**ASSIGNED TASK**
Locate the line that contains "Started out the" in the entries below, then repeat it and every following line through the line that contains "an edge, we", exactly, and no others.

**Records from a collection**

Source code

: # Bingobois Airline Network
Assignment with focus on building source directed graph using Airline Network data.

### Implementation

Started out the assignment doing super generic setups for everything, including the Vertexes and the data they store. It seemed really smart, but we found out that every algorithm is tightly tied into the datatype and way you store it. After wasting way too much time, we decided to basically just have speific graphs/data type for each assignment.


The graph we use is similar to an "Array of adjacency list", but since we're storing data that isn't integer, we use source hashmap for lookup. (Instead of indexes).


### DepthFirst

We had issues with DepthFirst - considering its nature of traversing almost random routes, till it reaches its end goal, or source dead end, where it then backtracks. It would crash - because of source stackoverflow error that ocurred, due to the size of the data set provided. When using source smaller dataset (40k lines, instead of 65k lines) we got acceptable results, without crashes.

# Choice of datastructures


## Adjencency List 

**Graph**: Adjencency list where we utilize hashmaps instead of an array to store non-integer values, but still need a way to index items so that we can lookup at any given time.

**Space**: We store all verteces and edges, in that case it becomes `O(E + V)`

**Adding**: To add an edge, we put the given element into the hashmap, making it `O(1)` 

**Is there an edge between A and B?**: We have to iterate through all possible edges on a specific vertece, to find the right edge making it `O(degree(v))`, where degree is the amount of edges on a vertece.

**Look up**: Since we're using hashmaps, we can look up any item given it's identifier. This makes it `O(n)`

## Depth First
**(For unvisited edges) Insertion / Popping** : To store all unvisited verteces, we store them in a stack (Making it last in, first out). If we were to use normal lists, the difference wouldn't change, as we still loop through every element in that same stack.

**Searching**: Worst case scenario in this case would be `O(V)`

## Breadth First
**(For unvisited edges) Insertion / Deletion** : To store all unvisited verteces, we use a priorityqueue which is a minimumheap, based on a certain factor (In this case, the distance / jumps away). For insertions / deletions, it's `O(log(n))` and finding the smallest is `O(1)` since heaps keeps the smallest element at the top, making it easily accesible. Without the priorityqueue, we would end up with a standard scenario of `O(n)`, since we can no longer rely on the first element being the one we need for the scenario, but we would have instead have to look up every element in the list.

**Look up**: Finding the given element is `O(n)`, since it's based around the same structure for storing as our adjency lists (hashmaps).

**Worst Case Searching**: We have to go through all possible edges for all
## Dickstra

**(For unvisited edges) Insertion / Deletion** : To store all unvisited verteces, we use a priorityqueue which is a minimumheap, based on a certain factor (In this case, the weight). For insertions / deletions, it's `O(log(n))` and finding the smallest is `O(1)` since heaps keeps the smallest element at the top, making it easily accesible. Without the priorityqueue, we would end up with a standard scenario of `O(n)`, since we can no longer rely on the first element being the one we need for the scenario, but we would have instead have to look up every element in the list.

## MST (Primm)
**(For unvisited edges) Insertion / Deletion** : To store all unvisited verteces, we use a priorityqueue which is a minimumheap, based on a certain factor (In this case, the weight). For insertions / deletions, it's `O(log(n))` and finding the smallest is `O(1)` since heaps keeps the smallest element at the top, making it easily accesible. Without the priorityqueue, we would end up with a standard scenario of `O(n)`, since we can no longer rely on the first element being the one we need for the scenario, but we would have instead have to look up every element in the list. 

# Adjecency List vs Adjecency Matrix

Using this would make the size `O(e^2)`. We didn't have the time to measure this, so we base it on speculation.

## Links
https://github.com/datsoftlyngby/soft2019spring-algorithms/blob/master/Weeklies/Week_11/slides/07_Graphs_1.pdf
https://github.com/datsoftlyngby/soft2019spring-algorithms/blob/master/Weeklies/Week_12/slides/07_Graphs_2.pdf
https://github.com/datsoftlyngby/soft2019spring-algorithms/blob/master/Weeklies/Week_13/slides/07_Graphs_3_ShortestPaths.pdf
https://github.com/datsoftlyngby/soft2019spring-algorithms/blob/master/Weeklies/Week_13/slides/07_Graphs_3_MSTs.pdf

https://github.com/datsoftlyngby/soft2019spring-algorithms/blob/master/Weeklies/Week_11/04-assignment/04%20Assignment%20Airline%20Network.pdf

**WRITTEN RESPONSE**
Started out the assignment doing super generic setups for everything, including the Vertexes and the data they store. It seemed really smart, but we found out that every algorithm is tightly tied into the datatype and way you store it. After wasting way too much time, we decided to basically just have speific graphs/data type for each assignment.


The graph we use is similar to an "Array of adjacency list", but since we're storing data that isn't integer, we use source hashmap for lookup. (Instead of indexes).


### DepthFirst

We had issues with DepthFirst - considering its nature of traversing almost random routes, till it reaches its end goal, or source dead end, where it then backtracks. It would crash - because of source stackoverflow error that ocurred, due to the size of the data set provided. When using source smaller dataset (40k lines, instead of 65k lines) we got acceptable results, without crashes.

# Choice of datastructures


## Adjencency List 

**Graph**: Adjencency list where we utilize hashmaps instead of an array to store non-integer values, but still need a way to index items so that we can lookup at any given time.

**Space**: We store all verteces and edges, in that case it becomes `O(E + V)`

**Adding**: To add an edge, we put the given element into the hashmap, making it `O(1)` 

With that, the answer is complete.